Me Altit est au centre d’une certaine polémique pour avoir déjà travaillé pour Sarkozy et son ex Cécilia. Pensez-vous qu’il doit être maintenu comme Conseil de Laurent Gbagbo ? N’y-a-t-il pas un risque qu’il soit manipulé par Sarkozy?

Ce genre de questions, il faut les traiter avec beaucoup de circonspections. Me Altit, c’est un avocat de carrière quand même, un avocat profesionnel. Et dans toute profession, on est toujours lié par une sorte de serment. Ça c’est important. Vous avez votre client qui vous a sollicité pour votre compétence pour le défendre par rapport à un dossier. Vous en conviendrez que c’est en fonction de ça que vous travaillez.
Me Emmanuel Altit, du fait qu’il soit français, c’est tout à fait normal qu’il ait des relations avec le Président de la République française.
Vous savez les relations entre les hommes relèvent de beaucoup de choses, mais il faut aller à l’essentiel. C’est Laurent Gbagbo qui l’a choisi et qui le connait très bien, il ne devrait pas y avoir de problèmes.

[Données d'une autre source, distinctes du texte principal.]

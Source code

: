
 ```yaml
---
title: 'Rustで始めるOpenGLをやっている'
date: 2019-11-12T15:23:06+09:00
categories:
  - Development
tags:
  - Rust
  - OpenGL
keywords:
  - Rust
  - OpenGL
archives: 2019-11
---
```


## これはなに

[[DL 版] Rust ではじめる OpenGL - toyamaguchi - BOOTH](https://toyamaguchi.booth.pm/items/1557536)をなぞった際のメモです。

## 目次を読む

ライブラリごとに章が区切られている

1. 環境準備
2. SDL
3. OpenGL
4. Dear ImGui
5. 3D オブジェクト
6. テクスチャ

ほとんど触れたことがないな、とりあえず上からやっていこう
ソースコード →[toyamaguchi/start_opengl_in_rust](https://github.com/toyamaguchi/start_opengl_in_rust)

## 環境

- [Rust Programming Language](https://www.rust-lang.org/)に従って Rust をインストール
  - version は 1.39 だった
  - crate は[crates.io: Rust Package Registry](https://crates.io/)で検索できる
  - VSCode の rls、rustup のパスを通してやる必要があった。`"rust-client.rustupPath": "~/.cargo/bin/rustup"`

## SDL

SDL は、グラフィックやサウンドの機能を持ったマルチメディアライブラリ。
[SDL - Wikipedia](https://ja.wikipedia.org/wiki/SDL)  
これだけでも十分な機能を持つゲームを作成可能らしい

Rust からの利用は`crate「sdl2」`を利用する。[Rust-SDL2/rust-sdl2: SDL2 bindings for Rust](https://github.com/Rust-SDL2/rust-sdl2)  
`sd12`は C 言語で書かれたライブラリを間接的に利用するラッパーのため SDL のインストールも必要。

Mais où sont passés les Me Vergès, Dumas, Ceccaldi, Bourthoumieux, Clédor Ly, eux aussi choisi par Laurent Gbagbo ?

Bon, Me Vergès et les autres là, ce dossier il faut l’avouer, nous on ne l’a pas suivi de très près. Ce que je puis dire sur le problème de sa défense, Gbagbo m’a conseillé de rentrer en contact avec Me Altit et que c’est lui qui me ferait le point de toute la procédure.

Autre question, le FPI est aujourd’hui divisé. Il y’a plusieurs groupes, plusieurs clans au sein du parti en Côte d’Ivoire et même exil?

Le FPI n’est pas divisé. Le FPI a une unique direction présidée par Miaka Ouretto qui se trouve à Abidjan. Ceux qui sont à l’extérieur sont en exil. Ce n’est pas une direction du FPI. Et ça, dans un parti politique en démocratie, le débat est pluriel. De façon moutonnière, on ne peut pas avoir le même point de vue sur des questions essentielles. Nous on est habitué au débat contradictoire. A condition de ne pas perdre de vue l’essentiel. L’objectif que nous recherchons, c’est que Laurent Gbagbo soit remis en liberté et soit réhabilité dans tous ses droits. Que tous nos amis qui sont en exil puissent retrouver le pays pour que la démocratie puisse jouer. Et que tous ceux qui sont en prison puissent recouvrer la liberté. C’est ça l’objectif. Le reste, ce sont des contradictions secondaires pour lesquelles nous n’avons pas à nous émouvoir. Ceux qui sont à l’étranger savent que la direction du FPI se trouve à Abidjan.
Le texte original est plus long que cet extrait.